A montagem atual utiliza três videoclipes para fornecer o background emocional das décadas de 1960, 1970 e 1980, especialmente para quem não vivenciou os anos de chumbo. Como essa adição tecnológica, não presente na produção original, altera a experiência do público e a interpretação dos atores em relação ao drama vivido pelos personagens?
A primeira encenação foi com sete cadeiras pretas e na caixa preta do palco. A vida e a circunstância eram oferecidas pela interpretação dos atores. A peça retratava o momento. Com o tempo foi contando uma história passada e agora o passado voltou a ser, infelizmente, atual.
O Brasil impediu que Bailei na Curva fosse uma peça histórica, pois insiste em torná-la atual. O uso de vídeo serve para contextualizar com imagens e situar no tempo espaço a narrativa. Muitas gerações já nasceram sob a democracia e não tinham ideia do que aconteceu naqueles anos. A imagens estão a serviço da narrativa.

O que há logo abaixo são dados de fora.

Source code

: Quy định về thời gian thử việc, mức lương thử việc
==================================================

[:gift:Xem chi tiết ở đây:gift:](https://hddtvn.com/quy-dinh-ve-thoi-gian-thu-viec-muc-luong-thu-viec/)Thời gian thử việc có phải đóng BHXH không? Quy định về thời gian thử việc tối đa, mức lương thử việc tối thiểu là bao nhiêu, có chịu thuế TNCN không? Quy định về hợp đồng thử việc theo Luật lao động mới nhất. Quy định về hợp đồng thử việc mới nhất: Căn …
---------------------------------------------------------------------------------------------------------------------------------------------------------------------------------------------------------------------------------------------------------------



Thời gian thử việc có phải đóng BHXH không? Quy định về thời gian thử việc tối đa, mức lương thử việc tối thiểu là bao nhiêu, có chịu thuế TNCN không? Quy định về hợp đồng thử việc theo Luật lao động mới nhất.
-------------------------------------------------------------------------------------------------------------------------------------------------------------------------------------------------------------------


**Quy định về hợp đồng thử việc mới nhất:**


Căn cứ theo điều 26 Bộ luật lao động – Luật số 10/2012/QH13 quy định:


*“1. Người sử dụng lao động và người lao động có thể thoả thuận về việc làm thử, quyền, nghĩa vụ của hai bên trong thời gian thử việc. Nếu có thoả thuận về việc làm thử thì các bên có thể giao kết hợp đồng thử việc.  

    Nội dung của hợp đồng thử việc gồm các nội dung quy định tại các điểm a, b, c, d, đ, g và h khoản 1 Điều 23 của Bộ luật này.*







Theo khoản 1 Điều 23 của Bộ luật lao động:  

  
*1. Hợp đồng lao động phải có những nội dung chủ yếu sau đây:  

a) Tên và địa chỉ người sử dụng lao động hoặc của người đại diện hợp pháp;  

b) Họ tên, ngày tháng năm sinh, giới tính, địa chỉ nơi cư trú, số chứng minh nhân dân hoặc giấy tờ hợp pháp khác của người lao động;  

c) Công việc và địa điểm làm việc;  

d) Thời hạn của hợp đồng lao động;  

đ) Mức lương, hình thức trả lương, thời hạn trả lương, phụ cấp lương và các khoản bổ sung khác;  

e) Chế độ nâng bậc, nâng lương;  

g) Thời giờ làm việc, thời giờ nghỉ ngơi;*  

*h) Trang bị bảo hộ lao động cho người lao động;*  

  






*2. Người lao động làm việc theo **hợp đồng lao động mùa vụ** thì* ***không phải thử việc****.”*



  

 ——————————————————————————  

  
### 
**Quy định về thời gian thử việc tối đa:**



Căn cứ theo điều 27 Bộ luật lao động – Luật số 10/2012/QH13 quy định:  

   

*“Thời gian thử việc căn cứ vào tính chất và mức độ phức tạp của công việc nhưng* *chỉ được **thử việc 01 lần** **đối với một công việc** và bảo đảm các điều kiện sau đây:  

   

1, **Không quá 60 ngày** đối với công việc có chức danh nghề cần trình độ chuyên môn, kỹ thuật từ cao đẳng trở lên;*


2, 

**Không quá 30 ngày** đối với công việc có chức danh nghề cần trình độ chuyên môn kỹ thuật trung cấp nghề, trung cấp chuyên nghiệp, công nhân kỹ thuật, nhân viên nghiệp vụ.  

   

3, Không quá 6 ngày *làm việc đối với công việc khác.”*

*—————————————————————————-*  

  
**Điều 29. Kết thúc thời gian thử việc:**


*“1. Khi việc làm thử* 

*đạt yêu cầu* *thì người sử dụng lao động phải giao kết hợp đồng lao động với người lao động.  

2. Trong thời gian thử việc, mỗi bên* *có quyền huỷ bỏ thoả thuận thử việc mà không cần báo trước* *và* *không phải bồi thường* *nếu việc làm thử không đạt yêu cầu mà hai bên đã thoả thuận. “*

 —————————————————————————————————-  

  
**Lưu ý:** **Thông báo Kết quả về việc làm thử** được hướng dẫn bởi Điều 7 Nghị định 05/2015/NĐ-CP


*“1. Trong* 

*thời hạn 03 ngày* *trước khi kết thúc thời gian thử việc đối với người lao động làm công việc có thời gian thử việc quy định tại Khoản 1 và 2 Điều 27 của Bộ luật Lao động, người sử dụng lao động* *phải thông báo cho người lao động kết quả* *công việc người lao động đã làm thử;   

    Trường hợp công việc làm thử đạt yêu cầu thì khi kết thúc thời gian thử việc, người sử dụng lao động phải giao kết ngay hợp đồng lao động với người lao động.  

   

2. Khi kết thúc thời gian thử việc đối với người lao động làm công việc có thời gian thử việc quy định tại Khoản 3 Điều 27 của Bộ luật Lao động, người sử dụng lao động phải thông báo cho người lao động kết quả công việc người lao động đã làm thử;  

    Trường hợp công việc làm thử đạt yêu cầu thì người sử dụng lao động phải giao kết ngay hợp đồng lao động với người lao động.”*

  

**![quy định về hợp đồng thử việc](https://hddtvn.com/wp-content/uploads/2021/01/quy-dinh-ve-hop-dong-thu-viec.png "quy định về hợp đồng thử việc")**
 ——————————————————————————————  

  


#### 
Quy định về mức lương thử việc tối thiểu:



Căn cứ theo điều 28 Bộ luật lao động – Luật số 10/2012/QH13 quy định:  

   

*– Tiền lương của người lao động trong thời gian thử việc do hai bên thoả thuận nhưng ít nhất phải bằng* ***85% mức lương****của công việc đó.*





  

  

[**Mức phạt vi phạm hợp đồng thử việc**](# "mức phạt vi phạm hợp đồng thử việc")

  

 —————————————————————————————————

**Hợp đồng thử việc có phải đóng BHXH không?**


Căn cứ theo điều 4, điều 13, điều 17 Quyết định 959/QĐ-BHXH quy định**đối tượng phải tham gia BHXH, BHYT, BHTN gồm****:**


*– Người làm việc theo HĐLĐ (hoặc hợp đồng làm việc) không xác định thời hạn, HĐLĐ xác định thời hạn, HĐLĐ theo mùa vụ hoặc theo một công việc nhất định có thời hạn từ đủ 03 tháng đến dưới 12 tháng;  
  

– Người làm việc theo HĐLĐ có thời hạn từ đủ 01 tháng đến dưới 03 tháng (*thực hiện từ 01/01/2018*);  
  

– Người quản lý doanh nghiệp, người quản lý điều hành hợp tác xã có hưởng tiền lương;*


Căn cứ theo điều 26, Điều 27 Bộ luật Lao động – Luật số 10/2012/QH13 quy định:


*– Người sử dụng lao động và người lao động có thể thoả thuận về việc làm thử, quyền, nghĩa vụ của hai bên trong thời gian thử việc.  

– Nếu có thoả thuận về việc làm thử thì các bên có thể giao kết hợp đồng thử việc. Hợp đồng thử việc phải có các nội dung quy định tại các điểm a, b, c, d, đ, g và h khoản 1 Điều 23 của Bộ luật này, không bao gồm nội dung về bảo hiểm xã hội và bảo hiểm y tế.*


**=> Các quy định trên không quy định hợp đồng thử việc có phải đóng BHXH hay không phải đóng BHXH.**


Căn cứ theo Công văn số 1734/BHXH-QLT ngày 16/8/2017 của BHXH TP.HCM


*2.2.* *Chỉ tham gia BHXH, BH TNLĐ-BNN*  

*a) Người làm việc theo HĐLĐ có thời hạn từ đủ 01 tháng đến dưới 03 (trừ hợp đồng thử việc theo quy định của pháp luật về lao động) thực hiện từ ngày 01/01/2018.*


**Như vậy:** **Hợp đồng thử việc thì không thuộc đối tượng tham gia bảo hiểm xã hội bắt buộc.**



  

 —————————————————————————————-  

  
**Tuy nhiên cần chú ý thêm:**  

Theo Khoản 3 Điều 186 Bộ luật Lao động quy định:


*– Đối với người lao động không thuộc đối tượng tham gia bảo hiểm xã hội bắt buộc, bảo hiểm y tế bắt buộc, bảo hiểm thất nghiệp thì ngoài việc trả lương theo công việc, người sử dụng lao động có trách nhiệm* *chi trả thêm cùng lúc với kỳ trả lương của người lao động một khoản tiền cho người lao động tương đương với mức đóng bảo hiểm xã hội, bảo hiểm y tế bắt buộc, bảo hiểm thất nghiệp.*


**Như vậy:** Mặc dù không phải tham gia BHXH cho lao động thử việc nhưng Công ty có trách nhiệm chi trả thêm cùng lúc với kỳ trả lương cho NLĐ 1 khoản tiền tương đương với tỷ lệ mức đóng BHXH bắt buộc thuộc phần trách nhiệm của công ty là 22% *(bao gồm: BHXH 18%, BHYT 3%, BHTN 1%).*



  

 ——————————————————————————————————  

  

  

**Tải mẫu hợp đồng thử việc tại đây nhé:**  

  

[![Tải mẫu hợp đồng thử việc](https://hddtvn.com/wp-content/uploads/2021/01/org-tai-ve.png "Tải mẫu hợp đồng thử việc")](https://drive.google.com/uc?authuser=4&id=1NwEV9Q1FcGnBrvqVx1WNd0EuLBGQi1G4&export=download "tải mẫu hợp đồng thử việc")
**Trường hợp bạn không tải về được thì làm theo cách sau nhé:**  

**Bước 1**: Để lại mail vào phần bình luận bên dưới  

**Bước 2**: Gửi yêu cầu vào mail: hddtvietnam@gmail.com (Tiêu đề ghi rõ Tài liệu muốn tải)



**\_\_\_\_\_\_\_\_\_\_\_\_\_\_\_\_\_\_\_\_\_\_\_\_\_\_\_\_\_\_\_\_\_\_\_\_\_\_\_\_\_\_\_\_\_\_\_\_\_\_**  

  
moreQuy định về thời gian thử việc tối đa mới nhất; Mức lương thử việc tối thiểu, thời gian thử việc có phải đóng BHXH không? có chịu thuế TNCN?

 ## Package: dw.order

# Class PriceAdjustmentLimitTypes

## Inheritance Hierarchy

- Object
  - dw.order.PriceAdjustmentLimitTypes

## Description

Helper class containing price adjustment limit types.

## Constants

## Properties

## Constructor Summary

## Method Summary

A peça acompanha uma geração que encontra sua maturidade nos movimentos de Anistia e abertura política, encerrando suas esperanças no mandato de Tancredo Neves. Ao analisar o destino dos personagens adultos (como Gabriela, Ruth e Caco), a peça contrasta aqueles que lutam para resgatar as memórias dos anos de chumbo (como Ana) com aqueles que abraçam as conquistas individuais. Qual mensagem a peça busca transmitir ao mostrar essas escolhas divergentes na vida adulta dos amigos?
O destino das personagens, suas histórias pessoais, divergências e escolhas fazem parte da complexidade da narrativa. A peça, ao final, é cheia de esperança, uma criança nasce e é embalada por uma poesia. A reparação vem pela poesia que nos salva. É a função da poesia, nos salvar da vida, nem que seja a nossa própria vida e a vida criativa.

O percurso distinto das personagens demonstra que as forças responsáveis pelo golpe militar permanecem presentes tanto nos indivíduos quanto na sociedade. A incoerência está presente na hipocrisia que as crianças da peça denunciaram, e os paradoxos nos adultos permanecem como desafios a serem enfrentados para não bailar na curva novamente.